Thursday, July 24, 2008

Homecoming

Like most people, my nostalgia constantly pushes me to return to old haunts, I guess out of hope that part of the past can be frozen in amber, that if the places still exist, then the memories live. Though I left Hue too young to remember anything about it, returning there last week still felt like stepping into the past. For three days, I lived with my mother's brother and his family in the village where I was born, where my mother was born, and where her mother was born. The village, nestled in the countryside in central Vietnam, is a five-minute walk away from the beach, where the kids used to sleep under the stars when the nights were too hot at home.

The relatives I met knew almost as little about me as I knew of them, but they remembered me as the baby carried out of there two decades ago. “She was just months old!” they would explain to each other, calculating when I must have been born and when my family must have left. They understood that I wouldn’t remember names or faces, and excused my poor Vietnamese.

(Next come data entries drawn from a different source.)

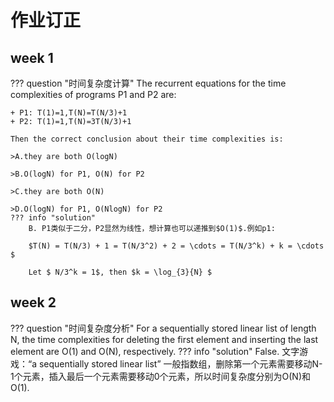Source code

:# 作业订正
## week 1

??? question "时间复杂度计算"
    The recurrent equations for the time complexities of programs P1 and P2 are:

    + P1: T(1)=1,T(N)=T(N/3)+1
    + P2: T(1)=1,T(N)=3T(N/3)+1

    Then the correct conclusion about their time complexities is:
    
    >A.they are both O(logN)
    
    >B.O(logN) for P1, O(N) for P2
    
    >C.they are both O(N)
    
    >D.O(logN) for P1, O(NlogN) for P2
    ??? info "solution"
        B. P1类似于二分，P2显然为线性，想计算也可以递推到$O(1)$.例如p1:

        $T(N) = T(N/3) + 1 = T(N/3^2) + 2 = \cdots = T(N/3^k) + k = \cdots $

        Let $ N/3^k = 1$, then $k = \log_{3}{N} $

## week 2

??? question "时间复杂度分析"
    For a sequentially stored linear list of length N, the time complexities for deleting the first element and inserting the last element are O(1) and O(N), respectively.
    ??? info "solution"
        False. 文字游戏：“a sequentially stored linear list” 一般指数组，删除第一个元素需要移动N-1个元素，插入最后一个元素需要移动0个元素，所以时间复杂度分别为O(N)和O(1).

Seeing their faces, though, was enough. In them I saw time preserved, I saw lives that carried on as if nothing had changed since that fateful day. I saw what my life would have been if in fact things hadn’t changed. My brother would occasionally tell me, “You know, you were almost left behind. You’re lucky our uncle was there to carry you to the boat.” I don’t actually think my mother would have left me in Vietnam, but it’s true that others weren’t so lucky. Her sister came the same way we did a couple years later, trying several times to get to America through Hong Kong and Papua New Guinea, only to be sent back. They closed the door; that was how she described it to me when I met her.

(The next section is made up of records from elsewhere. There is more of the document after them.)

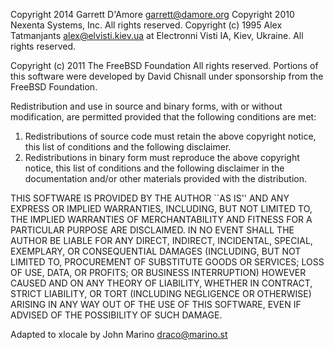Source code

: Copyright 2014 Garrett D'Amore <garrett@damore.org>
Copyright 2010 Nexenta Systems, Inc.  All rights reserved.
Copyright (c) 1995 Alex Tatmanjants <alex@elvisti.kiev.ua>
		at Electronni Visti IA, Kiev, Ukraine.
			All rights reserved.

Copyright (c) 2011 The FreeBSD Foundation
All rights reserved.
Portions of this software were developed by David Chisnall
under sponsorship from the FreeBSD Foundation.

Redistribution and use in source and binary forms, with or without
modification, are permitted provided that the following conditions
are met:
1. Redistributions of source code must retain the above copyright
   notice, this list of conditions and the following disclaimer.
2. Redistributions in binary form must reproduce the above copyright
   notice, this list of conditions and the following disclaimer in the
   documentation and/or other materials provided with the distribution.

THIS SOFTWARE IS PROVIDED BY THE AUTHOR ``AS IS'' AND
ANY EXPRESS OR IMPLIED WARRANTIES, INCLUDING, BUT NOT LIMITED TO, THE
IMPLIED WARRANTIES OF MERCHANTABILITY AND FITNESS FOR A PARTICULAR PURPOSE
ARE DISCLAIMED.  IN NO EVENT SHALL THE AUTHOR BE LIABLE
FOR ANY DIRECT, INDIRECT, INCIDENTAL, SPECIAL, EXEMPLARY, OR CONSEQUENTIAL
DAMAGES (INCLUDING, BUT NOT LIMITED TO, PROCUREMENT OF SUBSTITUTE GOODS
OR SERVICES; LOSS OF USE, DATA, OR PROFITS; OR BUSINESS INTERRUPTION)
HOWEVER CAUSED AND ON ANY THEORY OF LIABILITY, WHETHER IN CONTRACT, STRICT
LIABILITY, OR TORT (INCLUDING NEGLIGENCE OR OTHERWISE) ARISING IN ANY WAY
OUT OF THE USE OF THIS SOFTWARE, EVEN IF ADVISED OF THE POSSIBILITY OF
SUCH DAMAGE.

Adapted to xlocale by John Marino <draco@marino.st>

The uncle I stayed with has a son who also nearly emigrated from Vietnam. He would have left with my family, but his mother was afraid he’d fight too much with my brother. He and I sat by a window as he reminisced about the days of wrestling with my brother right in that sandy yard in front of us, of walking together to the now closed-down school a few blocks away, of arguing over the goodies they would occasionally sneak from my mother.

Even from his limited anecdotes I could start to imagine that forgotten life. And from the stories of my grandmothers, I could start to appreciate how complicated my family tree really is (for one thing, The Story of Pao comes to mind). The context made it easy to ask for and tell such histories, of course, but the sad truth is that I could have learned all of it and more at home in California. From the scores of young Viet Kieu I’ve known or interviewed, I know I’m not atypical for having seldom thought to ask my parents about this world and for having parents who seldom thought it comfortable or necessary to tell me on their own. But if this summer will change anything, it’s that.